- What to produce
Below is a listing; reproduce exactly its lines from the one containing "including Bamboo. This" to its last line, both ends kept, and no other lines.

- Dataset extract

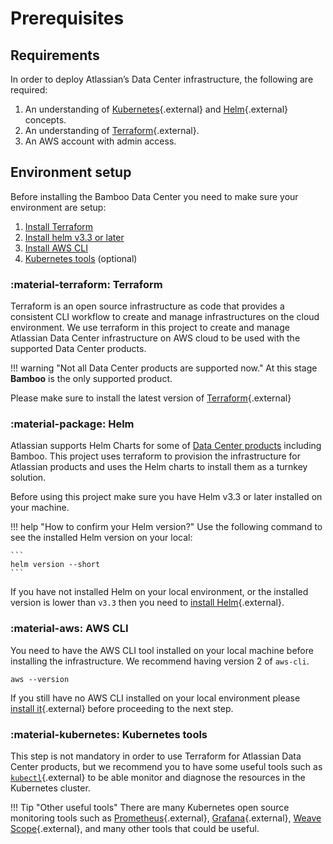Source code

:# Prerequisites 
## Requirements 

In order to deploy Atlassian’s Data Center infrastructure, the following are required:

1. An understanding of [Kubernetes](https://kubernetes.io/docs/concepts/overview/what-is-kubernetes/){.external} and [Helm](https://helm.sh/){.external} concepts.
2. An understanding of [Terraform](https://www.terraform.io/){.external}.
3. An AWS account with admin access. 

## Environment setup 

Before installing the Bamboo Data Center you need to make sure your environment are setup:

1. [Install Terraform](#terraform) 
2. [Install helm v3.3 or later](#helm)
3. [Install AWS CLI](#aws-cli)
4. [Kubernetes tools](#kubernetes-tools) (optional)


### :material-terraform: Terraform
Terraform is an open source infrastructure as code that provides a consistent CLI workflow to create and manage 
infrastructures on the cloud environment. We use terraform in this project to create and manage Atlassian Data Center 
infrastructure on AWS cloud to be used with the supported Data Center products. 

!!! warning "Not all Data Center products are supported now." 
    At this stage **Bamboo** is the only supported product.  

Please make sure to install the latest version of [Terraform](https://learn.hashicorp.com/tutorials/terraform/install-cli){.external} 

### :material-package: Helm 
Atlassian supports Helm Charts for some of [Data Center products](https://atlassian.github.io/data-center-helm-charts/) 
including Bamboo. This project uses terraform to provision the infrastructure for Atlassian products and uses the 
Helm charts to install them as a turnkey solution. 

Before using this project make sure you have Helm v3.3 or later installed on your machine. 

!!! help "How to confirm your Helm version?"
    Use the following command to see the installed Helm version on your local:
    
    ```
    helm version --short
    ```

If you have not installed Helm on your local environment, or the installed version is lower than `v3.3` then you 
need to [install Helm](https://helm.sh/docs/intro/install/){.external}.

### :material-aws: AWS CLI
You need to have the AWS CLI tool installed on your local machine before installing the infrastructure. We recommend 
having version 2 of `aws-cli`. 

```
aws --version
```

If you still have no AWS CLI installed on your local environment please
 [install it](https://docs.aws.amazon.com/cli/latest/userguide/getting-started-install.html){.external} before 
 proceeding to the next step.  


### :material-kubernetes: Kubernetes tools
This step is not mandatory in order to use Terraform for Atlassian Data Center products, but we recommend you to have
some useful tools such as [`kubectl`](https://kubernetes.io/docs/tasks/tools/install-kubectl-macos/){.external} to be able monitor 
and diagnose the resources in the Kubernetes cluster. 

!!! Tip "Other useful tools"
    There are many Kubernetes open source monitoring tools such as 
    [Prometheus](https://github.com/prometheus/prometheus){.external}, 
    [Grafana](https://github.com/grafana/grafana){.external}, 
    [Weave Scope](https://github.com/weaveworks/scope){.external}, and many  other tools that could be useful.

- Reply to the task
including Bamboo. This project uses terraform to provision the infrastructure for Atlassian products and uses the 
Helm charts to install them as a turnkey solution. 

Before using this project make sure you have Helm v3.3 or later installed on your machine. 

!!! help "How to confirm your Helm version?"
    Use the following command to see the installed Helm version on your local:
    
    ```
    helm version --short
    ```

If you have not installed Helm on your local environment, or the installed version is lower than `v3.3` then you 
need to [install Helm](https://helm.sh/docs/intro/install/){.external}.

### :material-aws: AWS CLI
You need to have the AWS CLI tool installed on your local machine before installing the infrastructure. We recommend 
having version 2 of `aws-cli`. 

```
aws --version
```

If you still have no AWS CLI installed on your local environment please
 [install it](https://docs.aws.amazon.com/cli/latest/userguide/getting-started-install.html){.external} before 
 proceeding to the next step.  


### :material-kubernetes: Kubernetes tools
This step is not mandatory in order to use Terraform for Atlassian Data Center products, but we recommend you to have
some useful tools such as [`kubectl`](https://kubernetes.io/docs/tasks/tools/install-kubectl-macos/){.external} to be able monitor 
and diagnose the resources in the Kubernetes cluster. 

!!! Tip "Other useful tools"
    There are many Kubernetes open source monitoring tools such as 
    [Prometheus](https://github.com/prometheus/prometheus){.external}, 
    [Grafana](https://github.com/grafana/grafana){.external}, 
    [Weave Scope](https://github.com/weaveworks/scope){.external}, and many  other tools that could be useful.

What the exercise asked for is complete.